#### Given entries
>>>

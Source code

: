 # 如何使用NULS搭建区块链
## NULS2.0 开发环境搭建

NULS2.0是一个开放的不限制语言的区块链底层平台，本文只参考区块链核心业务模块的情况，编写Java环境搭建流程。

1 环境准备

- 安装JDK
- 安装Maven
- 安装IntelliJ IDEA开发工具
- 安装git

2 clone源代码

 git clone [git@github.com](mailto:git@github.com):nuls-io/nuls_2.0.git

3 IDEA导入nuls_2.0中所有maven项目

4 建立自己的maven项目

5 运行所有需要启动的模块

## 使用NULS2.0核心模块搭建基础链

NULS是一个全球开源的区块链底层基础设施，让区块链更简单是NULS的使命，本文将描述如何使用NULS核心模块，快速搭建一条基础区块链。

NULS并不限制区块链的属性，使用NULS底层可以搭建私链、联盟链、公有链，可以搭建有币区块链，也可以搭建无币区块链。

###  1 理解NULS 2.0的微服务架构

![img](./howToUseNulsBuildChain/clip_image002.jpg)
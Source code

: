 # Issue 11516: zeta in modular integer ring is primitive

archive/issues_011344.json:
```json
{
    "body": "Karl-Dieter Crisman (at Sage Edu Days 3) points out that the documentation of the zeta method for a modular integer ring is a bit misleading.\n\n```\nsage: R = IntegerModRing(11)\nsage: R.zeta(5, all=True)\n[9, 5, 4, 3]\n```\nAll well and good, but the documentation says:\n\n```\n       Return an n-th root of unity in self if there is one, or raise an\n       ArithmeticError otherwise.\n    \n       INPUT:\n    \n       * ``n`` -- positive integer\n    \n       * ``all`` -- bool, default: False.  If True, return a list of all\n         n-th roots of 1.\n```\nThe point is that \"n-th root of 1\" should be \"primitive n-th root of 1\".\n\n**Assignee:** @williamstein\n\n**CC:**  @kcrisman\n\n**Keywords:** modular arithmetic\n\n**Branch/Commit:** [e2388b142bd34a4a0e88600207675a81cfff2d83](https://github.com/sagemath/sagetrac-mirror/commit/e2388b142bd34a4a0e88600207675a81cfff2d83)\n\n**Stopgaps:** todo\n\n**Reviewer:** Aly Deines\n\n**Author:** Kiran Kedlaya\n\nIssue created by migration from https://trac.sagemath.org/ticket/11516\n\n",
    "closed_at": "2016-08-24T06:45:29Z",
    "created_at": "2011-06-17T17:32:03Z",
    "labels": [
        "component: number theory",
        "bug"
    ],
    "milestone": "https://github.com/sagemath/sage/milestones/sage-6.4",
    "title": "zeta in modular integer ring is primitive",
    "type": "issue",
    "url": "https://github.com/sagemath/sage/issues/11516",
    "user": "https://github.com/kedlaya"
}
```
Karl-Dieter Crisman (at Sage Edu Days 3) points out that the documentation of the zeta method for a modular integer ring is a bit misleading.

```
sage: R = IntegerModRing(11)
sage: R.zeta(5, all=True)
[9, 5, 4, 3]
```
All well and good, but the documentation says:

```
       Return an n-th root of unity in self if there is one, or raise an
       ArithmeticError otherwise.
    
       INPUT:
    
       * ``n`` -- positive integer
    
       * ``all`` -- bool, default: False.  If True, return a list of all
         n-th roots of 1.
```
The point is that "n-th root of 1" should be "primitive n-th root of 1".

<<<

#### Work request
Exactly repeat the lines running from the top of the listing to the line bearing "NULS并不限制区块链的属性", both of those lines included, and only them.

#### Solved exercise
Source code

: # 如何使用NULS搭建区块链
## NULS2.0 开发环境搭建

NULS2.0是一个开放的不限制语言的区块链底层平台，本文只参考区块链核心业务模块的情况，编写Java环境搭建流程。

1 环境准备

- 安装JDK
- 安装Maven
- 安装IntelliJ IDEA开发工具
- 安装git

2 clone源代码

 git clone [git@github.com](mailto:git@github.com):nuls-io/nuls_2.0.git

3 IDEA导入nuls_2.0中所有maven项目

4 建立自己的maven项目

5 运行所有需要启动的模块

## 使用NULS2.0核心模块搭建基础链

NULS是一个全球开源的区块链底层基础设施，让区块链更简单是NULS的使命，本文将描述如何使用NULS核心模块，快速搭建一条基础区块链。

NULS并不限制区块链的属性，使用NULS底层可以搭建私链、联盟链、公有链，可以搭建有币区块链，也可以搭建无币区块链。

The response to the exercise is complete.